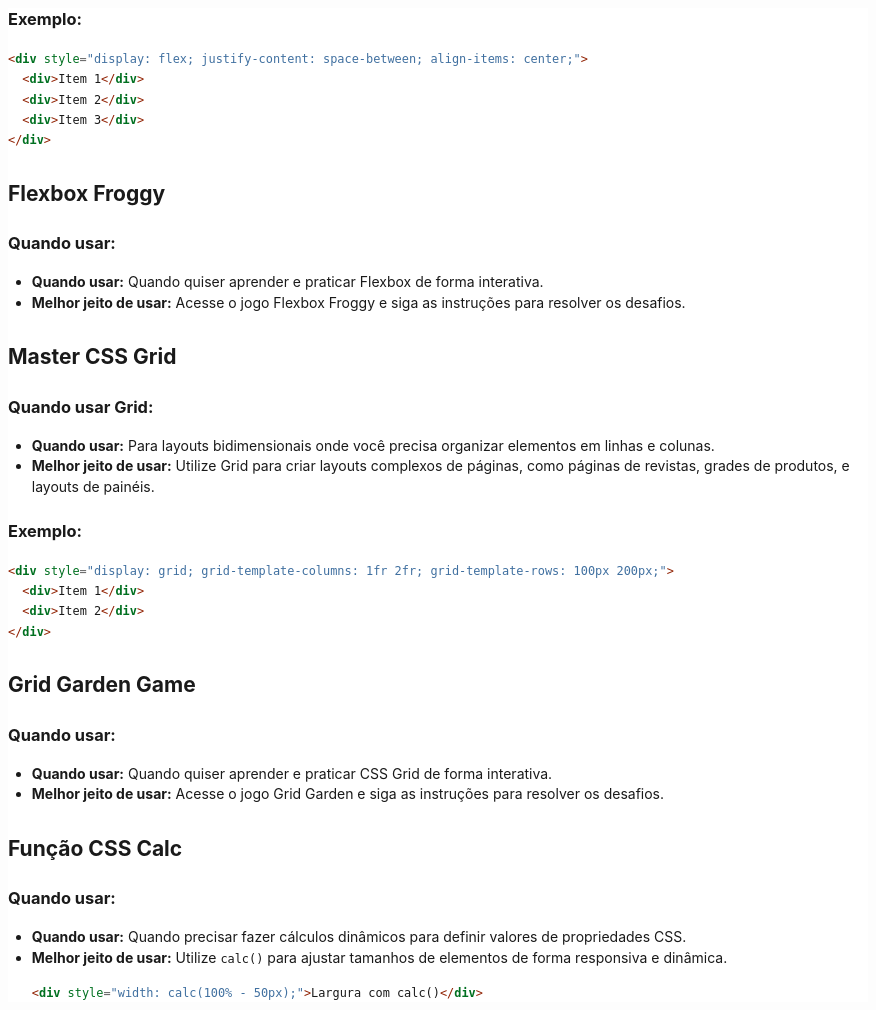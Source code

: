 ### Exemplo:
```html
<div style="display: flex; justify-content: space-between; align-items: center;">
  <div>Item 1</div>
  <div>Item 2</div>
  <div>Item 3</div>
</div>
```

## Flexbox Froggy

### Quando usar:
- **Quando usar:** Quando quiser aprender e praticar Flexbox de forma interativa.
- **Melhor jeito de usar:** Acesse o jogo Flexbox Froggy e siga as instruções para resolver os desafios.

## Master CSS Grid

### Quando usar Grid:
- **Quando usar:** Para layouts bidimensionais onde você precisa organizar elementos em linhas e colunas.
- **Melhor jeito de usar:** Utilize Grid para criar layouts complexos de páginas, como páginas de revistas, grades de produtos, e layouts de painéis.

### Exemplo:
```html
<div style="display: grid; grid-template-columns: 1fr 2fr; grid-template-rows: 100px 200px;">
  <div>Item 1</div>
  <div>Item 2</div>
</div>
```

## Grid Garden Game

### Quando usar:
- **Quando usar:** Quando quiser aprender e praticar CSS Grid de forma interativa.
- **Melhor jeito de usar:** Acesse o jogo Grid Garden e siga as instruções para resolver os desafios.

## Função CSS Calc

### Quando usar:
- **Quando usar:** Quando precisar fazer cálculos dinâmicos para definir valores de propriedades CSS.
- **Melhor jeito de usar:** Utilize `calc()` para ajustar tamanhos de elementos de forma responsiva e dinâmica.
  ```html
  <div style="width: calc(100% - 50px);">Largura com calc()</div>
  ```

> [TASK]: What is the number of lines in the records that include "Flexbox"? Answer with that number alone.

> [REPLY]: 3